The films of Edward D. Wood Jr. used to be just the old kind of bad. Wood's transvestite tale Glen or Glenda (1953) made a stir with "The Strange Case of a 'Man' Who Changed His Sex!" -- though actually Glen only wanted to change his frocks. But Jail Bait (1954), Bride of the Monster (1955), Plan 9 from Outer Space (1956), Night of the Ghouls (1958) and The Sinister Urge (1961) went right into the commode. "Ed was a loser in my book," says the B-movie mogul Samuel Z. Arkoff. "Fundamentally, there were just too many things deficient."
Deficient? The word does no justice to Wood's work -- to Bela Lugosi's mad monologues in Glen or Glenda ("Bevare of the big green dragon that sits on your doorstep!" he intones between stock shots of atom-bomb blasts and buffalo herds. "He eats little boys! Puppy-dog tails! Big fat snails!"); to Bride of the Monster's rubber octopus with a broken tentacle, which Wood stole from Republic Studios; to Lugosi's double in Plan 9, who is a head taller than the star (who died during the filming) and must cover his face with a cape; to the thespian exertions of 400-lb. ex-wrestler Tor Johnson in Night of the Ghouls; to the rantings of TV mystic Criswell in the 1965 nudie horror musical Orgy of the Dead ("Torture! Torture! It pleasures me!").
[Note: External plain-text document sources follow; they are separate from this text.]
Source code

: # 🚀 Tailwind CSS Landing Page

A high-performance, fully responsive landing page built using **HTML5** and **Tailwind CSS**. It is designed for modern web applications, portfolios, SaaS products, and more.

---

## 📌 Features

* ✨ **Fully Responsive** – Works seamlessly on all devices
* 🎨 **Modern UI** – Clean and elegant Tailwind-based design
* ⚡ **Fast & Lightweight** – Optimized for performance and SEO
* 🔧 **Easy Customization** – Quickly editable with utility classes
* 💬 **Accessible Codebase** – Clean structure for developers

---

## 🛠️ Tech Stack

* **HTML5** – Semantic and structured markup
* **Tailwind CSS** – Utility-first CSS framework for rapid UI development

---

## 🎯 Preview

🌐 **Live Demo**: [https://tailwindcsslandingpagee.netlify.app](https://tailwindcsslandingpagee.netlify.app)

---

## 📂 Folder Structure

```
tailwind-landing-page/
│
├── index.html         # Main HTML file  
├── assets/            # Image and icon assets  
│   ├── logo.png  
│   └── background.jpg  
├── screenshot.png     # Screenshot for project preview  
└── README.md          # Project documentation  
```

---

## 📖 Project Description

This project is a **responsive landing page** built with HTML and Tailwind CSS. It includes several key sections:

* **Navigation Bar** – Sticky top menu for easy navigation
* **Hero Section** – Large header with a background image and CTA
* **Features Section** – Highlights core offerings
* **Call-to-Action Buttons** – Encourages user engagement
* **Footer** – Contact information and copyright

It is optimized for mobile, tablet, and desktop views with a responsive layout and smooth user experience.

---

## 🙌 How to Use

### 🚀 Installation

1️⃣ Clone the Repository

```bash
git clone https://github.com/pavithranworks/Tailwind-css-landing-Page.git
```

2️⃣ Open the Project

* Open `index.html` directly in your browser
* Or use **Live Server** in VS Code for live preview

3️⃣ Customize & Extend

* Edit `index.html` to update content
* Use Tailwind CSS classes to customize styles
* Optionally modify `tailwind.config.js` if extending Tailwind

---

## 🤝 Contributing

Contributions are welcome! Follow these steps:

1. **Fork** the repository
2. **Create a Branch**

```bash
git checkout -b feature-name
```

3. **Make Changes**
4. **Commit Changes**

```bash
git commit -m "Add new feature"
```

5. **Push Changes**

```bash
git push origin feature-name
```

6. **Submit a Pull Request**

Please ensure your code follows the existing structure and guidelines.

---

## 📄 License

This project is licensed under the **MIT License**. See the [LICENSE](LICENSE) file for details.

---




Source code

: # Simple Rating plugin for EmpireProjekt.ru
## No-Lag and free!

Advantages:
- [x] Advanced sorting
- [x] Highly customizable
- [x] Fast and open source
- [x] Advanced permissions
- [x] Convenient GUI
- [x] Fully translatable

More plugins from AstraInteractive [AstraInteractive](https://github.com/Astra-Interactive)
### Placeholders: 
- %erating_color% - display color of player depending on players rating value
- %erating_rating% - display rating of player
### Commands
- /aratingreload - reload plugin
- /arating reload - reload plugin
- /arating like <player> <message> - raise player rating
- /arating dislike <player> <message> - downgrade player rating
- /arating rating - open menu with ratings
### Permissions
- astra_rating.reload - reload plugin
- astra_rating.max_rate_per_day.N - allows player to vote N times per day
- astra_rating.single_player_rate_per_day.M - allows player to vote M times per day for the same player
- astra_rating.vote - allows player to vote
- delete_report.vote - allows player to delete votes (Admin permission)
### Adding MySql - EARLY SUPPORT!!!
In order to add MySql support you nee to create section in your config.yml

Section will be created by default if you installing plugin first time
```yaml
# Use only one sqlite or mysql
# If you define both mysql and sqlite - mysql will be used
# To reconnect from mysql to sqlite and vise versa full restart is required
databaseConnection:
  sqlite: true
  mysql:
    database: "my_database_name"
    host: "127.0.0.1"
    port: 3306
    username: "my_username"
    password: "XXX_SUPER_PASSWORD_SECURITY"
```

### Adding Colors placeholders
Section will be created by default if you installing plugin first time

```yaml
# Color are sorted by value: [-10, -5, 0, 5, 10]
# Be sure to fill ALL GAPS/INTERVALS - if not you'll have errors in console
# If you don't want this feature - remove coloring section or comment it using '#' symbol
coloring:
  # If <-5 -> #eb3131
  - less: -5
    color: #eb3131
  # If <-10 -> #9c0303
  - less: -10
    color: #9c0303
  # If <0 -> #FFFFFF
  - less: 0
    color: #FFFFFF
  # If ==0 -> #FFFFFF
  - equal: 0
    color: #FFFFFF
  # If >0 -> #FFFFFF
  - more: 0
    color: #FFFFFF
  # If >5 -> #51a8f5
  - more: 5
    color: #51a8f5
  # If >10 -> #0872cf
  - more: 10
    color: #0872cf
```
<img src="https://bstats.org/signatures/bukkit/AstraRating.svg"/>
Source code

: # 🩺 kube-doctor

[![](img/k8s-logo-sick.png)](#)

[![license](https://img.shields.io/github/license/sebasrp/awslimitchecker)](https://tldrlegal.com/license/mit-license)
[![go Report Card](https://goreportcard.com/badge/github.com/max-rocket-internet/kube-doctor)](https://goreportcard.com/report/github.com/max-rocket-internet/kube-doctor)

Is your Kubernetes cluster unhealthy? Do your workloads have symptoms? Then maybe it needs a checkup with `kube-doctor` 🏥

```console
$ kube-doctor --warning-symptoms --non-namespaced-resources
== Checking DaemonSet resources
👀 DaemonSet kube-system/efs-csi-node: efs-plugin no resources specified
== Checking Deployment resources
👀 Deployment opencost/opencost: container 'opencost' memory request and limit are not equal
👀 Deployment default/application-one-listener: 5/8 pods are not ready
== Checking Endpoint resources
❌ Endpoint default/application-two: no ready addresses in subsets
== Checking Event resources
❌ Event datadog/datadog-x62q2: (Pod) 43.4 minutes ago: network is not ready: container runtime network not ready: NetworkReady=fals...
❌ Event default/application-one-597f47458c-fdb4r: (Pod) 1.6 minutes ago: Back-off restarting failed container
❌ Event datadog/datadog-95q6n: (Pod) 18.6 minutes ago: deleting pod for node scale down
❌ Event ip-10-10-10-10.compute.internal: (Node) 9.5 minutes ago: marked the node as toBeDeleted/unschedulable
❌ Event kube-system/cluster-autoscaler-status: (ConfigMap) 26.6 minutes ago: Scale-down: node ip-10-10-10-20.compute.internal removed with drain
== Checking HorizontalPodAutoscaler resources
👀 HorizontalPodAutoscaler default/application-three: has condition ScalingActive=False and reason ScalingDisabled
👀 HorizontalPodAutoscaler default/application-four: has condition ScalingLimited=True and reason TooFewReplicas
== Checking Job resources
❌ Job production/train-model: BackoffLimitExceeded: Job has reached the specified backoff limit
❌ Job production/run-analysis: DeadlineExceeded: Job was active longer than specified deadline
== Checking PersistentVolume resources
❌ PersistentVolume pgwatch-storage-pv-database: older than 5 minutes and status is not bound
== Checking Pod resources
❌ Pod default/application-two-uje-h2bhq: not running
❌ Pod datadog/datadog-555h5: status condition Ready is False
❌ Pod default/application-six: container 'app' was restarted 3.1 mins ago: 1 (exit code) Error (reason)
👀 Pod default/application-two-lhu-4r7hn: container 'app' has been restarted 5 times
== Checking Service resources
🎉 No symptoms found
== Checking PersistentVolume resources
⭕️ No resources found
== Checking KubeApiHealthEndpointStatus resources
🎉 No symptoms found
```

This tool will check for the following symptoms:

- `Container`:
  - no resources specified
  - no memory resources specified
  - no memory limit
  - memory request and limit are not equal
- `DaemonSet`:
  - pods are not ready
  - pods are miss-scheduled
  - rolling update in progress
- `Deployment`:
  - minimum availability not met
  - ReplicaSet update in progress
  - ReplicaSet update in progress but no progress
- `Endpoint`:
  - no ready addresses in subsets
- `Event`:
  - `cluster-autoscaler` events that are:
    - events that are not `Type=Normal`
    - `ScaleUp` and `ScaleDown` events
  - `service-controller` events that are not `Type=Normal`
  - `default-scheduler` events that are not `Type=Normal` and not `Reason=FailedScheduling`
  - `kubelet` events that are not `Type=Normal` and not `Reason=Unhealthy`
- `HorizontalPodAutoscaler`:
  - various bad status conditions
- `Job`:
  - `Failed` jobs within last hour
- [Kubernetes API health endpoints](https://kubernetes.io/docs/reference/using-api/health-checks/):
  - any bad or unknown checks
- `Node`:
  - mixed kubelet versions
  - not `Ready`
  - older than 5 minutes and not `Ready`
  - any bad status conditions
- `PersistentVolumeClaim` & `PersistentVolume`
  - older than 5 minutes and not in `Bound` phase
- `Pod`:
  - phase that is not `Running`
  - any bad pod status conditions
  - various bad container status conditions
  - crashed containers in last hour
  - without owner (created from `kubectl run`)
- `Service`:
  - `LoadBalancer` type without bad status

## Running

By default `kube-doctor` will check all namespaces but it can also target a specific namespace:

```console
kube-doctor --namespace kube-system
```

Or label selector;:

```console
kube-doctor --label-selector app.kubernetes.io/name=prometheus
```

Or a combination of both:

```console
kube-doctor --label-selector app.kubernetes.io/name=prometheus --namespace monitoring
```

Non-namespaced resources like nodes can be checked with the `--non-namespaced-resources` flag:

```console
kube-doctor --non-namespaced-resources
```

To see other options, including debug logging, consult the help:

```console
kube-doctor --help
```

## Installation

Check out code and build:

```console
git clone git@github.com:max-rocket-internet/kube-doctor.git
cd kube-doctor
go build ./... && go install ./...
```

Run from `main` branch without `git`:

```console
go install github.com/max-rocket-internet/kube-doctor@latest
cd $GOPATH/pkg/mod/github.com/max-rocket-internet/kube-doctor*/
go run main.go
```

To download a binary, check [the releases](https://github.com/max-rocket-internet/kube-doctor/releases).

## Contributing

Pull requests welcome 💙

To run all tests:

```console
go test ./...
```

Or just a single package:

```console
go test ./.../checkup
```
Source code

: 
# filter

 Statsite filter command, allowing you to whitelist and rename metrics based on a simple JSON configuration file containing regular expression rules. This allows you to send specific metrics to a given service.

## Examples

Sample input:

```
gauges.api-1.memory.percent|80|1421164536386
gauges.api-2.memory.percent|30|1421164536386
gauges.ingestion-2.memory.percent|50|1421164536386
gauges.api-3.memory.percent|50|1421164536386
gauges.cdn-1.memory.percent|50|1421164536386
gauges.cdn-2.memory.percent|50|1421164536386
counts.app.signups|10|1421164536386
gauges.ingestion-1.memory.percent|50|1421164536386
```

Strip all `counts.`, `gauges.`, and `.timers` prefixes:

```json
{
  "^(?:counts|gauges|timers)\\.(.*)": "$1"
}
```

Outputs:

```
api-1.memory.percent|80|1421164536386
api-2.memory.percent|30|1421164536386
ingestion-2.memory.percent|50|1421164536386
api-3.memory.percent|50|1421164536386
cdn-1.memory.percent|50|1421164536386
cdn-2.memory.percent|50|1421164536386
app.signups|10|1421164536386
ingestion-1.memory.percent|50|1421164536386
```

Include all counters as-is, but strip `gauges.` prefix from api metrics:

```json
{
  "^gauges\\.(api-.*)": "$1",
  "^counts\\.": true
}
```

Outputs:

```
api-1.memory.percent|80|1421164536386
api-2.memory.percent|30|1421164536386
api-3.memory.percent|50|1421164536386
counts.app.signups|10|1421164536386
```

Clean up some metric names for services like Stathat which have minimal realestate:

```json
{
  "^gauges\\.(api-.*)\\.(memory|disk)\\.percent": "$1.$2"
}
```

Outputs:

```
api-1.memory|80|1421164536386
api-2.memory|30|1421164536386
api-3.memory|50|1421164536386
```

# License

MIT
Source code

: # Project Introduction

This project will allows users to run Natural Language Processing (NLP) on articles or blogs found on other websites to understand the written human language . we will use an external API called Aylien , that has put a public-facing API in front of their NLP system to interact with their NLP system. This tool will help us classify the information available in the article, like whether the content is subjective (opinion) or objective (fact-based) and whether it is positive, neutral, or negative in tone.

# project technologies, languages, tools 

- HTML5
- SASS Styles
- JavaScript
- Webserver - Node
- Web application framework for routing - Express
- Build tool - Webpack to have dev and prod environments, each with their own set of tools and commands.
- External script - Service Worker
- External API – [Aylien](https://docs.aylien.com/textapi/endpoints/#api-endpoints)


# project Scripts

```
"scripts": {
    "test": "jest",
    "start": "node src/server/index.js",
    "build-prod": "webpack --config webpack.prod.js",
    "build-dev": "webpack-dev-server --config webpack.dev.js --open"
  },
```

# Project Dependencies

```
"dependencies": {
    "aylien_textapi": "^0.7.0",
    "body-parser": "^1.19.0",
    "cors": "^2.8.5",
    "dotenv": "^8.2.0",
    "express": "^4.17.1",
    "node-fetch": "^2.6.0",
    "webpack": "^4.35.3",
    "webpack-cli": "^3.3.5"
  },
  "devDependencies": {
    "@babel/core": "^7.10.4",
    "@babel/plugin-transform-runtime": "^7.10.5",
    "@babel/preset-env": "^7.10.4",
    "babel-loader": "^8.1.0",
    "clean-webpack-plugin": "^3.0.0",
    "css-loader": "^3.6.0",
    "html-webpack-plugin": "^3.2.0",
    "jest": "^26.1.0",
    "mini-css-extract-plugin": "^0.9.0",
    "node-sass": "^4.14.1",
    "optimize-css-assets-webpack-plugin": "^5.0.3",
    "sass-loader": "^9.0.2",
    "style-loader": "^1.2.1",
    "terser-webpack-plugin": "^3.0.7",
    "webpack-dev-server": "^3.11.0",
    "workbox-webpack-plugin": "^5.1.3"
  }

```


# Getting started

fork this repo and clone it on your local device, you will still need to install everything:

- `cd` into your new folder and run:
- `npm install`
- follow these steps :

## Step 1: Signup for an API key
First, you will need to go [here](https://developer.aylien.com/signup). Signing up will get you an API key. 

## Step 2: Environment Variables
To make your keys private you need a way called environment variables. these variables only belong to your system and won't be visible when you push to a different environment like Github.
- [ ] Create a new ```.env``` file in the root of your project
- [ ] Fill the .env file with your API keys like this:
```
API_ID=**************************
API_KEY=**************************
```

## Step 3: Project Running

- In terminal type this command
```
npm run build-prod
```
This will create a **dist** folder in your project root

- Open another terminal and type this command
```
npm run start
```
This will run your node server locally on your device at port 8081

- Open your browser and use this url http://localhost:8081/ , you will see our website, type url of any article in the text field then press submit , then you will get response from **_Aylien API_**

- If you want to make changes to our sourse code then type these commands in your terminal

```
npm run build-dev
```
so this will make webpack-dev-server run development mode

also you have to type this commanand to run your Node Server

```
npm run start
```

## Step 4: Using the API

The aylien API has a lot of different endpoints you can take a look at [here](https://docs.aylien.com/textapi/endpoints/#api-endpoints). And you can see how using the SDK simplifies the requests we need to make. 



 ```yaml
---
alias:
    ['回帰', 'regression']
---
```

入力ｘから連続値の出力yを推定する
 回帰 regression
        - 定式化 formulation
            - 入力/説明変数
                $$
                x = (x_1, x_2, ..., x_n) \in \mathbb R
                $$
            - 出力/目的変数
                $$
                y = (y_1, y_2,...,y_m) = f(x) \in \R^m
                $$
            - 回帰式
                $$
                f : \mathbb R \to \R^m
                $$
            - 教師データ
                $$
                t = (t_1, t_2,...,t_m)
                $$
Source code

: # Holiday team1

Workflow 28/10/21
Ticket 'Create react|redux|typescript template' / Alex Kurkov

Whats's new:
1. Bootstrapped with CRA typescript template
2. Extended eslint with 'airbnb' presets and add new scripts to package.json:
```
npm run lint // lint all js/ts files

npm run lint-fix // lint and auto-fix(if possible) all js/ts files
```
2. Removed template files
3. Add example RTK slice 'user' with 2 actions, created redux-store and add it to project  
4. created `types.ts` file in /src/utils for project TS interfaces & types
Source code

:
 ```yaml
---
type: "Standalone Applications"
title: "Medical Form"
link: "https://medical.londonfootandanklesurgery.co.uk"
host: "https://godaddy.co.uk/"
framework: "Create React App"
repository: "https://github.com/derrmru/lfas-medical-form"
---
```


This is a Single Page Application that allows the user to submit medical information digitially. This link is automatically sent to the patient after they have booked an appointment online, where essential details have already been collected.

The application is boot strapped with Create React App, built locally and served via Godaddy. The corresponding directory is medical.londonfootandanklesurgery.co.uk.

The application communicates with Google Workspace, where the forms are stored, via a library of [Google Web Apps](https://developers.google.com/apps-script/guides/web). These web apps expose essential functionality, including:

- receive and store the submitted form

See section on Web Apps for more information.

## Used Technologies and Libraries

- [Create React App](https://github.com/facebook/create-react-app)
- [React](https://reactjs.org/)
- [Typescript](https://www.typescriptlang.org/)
Wood was, no question, a stupefyingly inept director. But he also had to make his movies in no time (three, maybe six, days) on weeny budgets (Jail Bait cost $22,000). He got Plan 9 financed by some Southern Baptists; he gave leading roles in Bride of the Monster to anyone who would fund the movie. "Eddie paid me off in cash," says actor Lyle Talbot, who was in Plan 9, "and sometimes it was a lot of singles."